(Beginning of Supplied data)

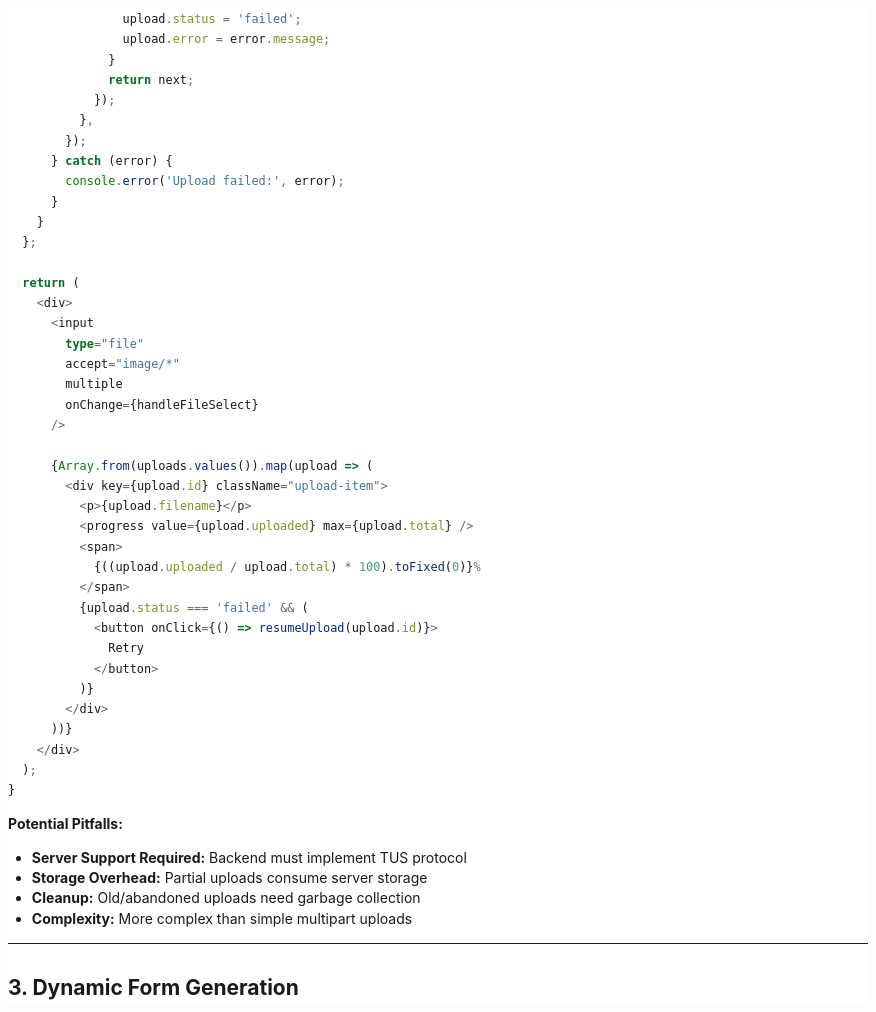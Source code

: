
 ```typescript
                upload.status = 'failed';
                upload.error = error.message;
              }
              return next;
            });
          },
        });
      } catch (error) {
        console.error('Upload failed:', error);
      }
    }
  };

  return (
    <div>
      <input
        type="file"
        accept="image/*"
        multiple
        onChange={handleFileSelect}
      />

      {Array.from(uploads.values()).map(upload => (
        <div key={upload.id} className="upload-item">
          <p>{upload.filename}</p>
          <progress value={upload.uploaded} max={upload.total} />
          <span>
            {((upload.uploaded / upload.total) * 100).toFixed(0)}%
          </span>
          {upload.status === 'failed' && (
            <button onClick={() => resumeUpload(upload.id)}>
              Retry
            </button>
          )}
        </div>
      ))}
    </div>
  );
}
```

**Potential Pitfalls:**
- **Server Support Required:** Backend must implement TUS protocol
- **Storage Overhead:** Partial uploads consume server storage
- **Cleanup:** Old/abandoned uploads need garbage collection
- **Complexity:** More complex than simple multipart uploads

---

## 3. Dynamic Form Generation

(End of Supplied data)

### [Exercise directions]
Give back every record precisely as it stands, without the images.

### [The answer]
Source code

:
 ```typescript
                upload.status = 'failed';
                upload.error = error.message;
              }
              return next;
            });
          },
        });
      } catch (error) {
        console.error('Upload failed:', error);
      }
    }
  };

  return (
    <div>
      <input
        type="file"
        accept="image/*"
        multiple
        onChange={handleFileSelect}
      />

      {Array.from(uploads.values()).map(upload => (
        <div key={upload.id} className="upload-item">
          <p>{upload.filename}</p>
          <progress value={upload.uploaded} max={upload.total} />
          <span>
            {((upload.uploaded / upload.total) * 100).toFixed(0)}%
          </span>
          {upload.status === 'failed' && (
            <button onClick={() => resumeUpload(upload.id)}>
              Retry
            </button>
          )}
        </div>
      ))}
    </div>
  );
}
```

**Potential Pitfalls:**
- **Server Support Required:** Backend must implement TUS protocol
- **Storage Overhead:** Partial uploads consume server storage
- **Cleanup:** Old/abandoned uploads need garbage collection
- **Complexity:** More complex than simple multipart uploads

---

## 3. Dynamic Form Generation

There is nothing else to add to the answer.